Plant material, isolation and identification

Fresh aerial parts of Daucus carota L. var boissieri, were collected from Orman Botanical garden, Cairo, Egypt, during March 2000 and authenticated by Prof. Dr. Nabil El-Hadidi, Department of Botany, Faculty of Science, Cairo University, Egypt. A voucher specimen has been deposited in the Herbarium of the Faculty of Pharmacy, Ain-Shams University, Cairo, Egypt. One kg of aerial parts of Daucus carota, dried in the shade in an air-draft, were comminuted to powder and exhaustively extracted with EtOH-H₂O (3:1). The aqueous alcoholic extract was dried in vacuum, and completely defatted with CHCl₃. The residue left, 10 g, was dissolved in methanol and subjected to column chromatography (CC) on Sephadex LH-20 using n- BuOH saturated with H₂O for elution to yield 10 major fractions (I-X). Compound (1) (15 mg) was isolated from fraction IV by repeated PPC using 6% HOAc as a solvent. Compound (2) (20 mg) was obtained from fraction X by PPC using 6% HOAc as a solvent followed by Sephadex LH-20 CC using MeOH for elution.

2,4-Diaminobenzoic acid (1).

R_f-values: 0.55 (H₂O), 0.60 (HOAc), 0.45 (BAW); LC/UV λ_max (nm): 227, 274 and 312; IR ν_max cm^-1: 3449.9, 1661.7; M_r 152, -ve ESI/MS [M-H]^-: 151; ¹H-NMR: δ ppm 6.3 (d, J = 2.5 Hz, H-3), 6.4 (dd, J = 7.5 Hz and J = 2.5 Hz, H-5), 7.8 (d, J = 7.5 Hz, H-6); ¹³C-NMR: δ ppm 100.1 (C-1), 148.9 (C-2), 103.2 (C-3), 152.6 (C-4), 108.5 (C-5), 134.1 (C-6), 168.0 (C-7).

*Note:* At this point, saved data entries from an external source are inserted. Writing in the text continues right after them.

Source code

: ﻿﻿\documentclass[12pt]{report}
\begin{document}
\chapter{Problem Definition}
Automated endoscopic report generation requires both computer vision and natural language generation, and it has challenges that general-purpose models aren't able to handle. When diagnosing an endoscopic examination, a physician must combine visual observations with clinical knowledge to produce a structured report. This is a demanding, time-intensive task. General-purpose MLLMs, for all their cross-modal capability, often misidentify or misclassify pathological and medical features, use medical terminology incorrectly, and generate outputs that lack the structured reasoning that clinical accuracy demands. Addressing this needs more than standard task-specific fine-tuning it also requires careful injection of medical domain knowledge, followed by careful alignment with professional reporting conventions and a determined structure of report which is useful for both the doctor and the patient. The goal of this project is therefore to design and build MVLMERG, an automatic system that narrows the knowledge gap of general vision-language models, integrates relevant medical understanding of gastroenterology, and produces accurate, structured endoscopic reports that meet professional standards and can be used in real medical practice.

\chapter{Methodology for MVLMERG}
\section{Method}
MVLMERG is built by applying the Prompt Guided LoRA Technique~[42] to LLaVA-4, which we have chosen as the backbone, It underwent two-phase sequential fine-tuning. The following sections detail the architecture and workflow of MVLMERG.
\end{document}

4-(p-Aminobenzoylamino)-2-aminobenzoic acid (2).

R_f-values: 0.20 (H₂O), 0.25 (HOAc), 0.85 (BAW); LC/UV λ_max (nm): 363.8, 336, 237_shoulder, 302_shoulder; IR ν_max cm^-1: 3445.7, 1659.9, 1640.5; M_r 271, -ve ESI/MS [M-H]^-: 270; ¹H-NMR: δ ppm 6.4 (d, J = 2.5 Hz, H-3), 6.5 (dd, J = 7.5 and 2.5 Hz, H-5), 7.1 (d, J = 7.5, H-3’ & H-5’), 7.8 (d, J = 7.5 Hz, H-6), 8.2 (d, J = 7.5, H-2’& H-6’); ¹³C-NMR: δ ppm 100.5 (C-1), 148.3 (C-2), 103.5 (C-3), 154.4 (C-4), 108.5 (C-5), 133.1 (C-6), 168.2 (C-7), 118.8 (C-1’), 131.3 (C-2’), 115.0 (C-3’), 153.1 (C-4’), 115.0 (C-5’), 131.3 (C-6’), 164.6 (C-7’).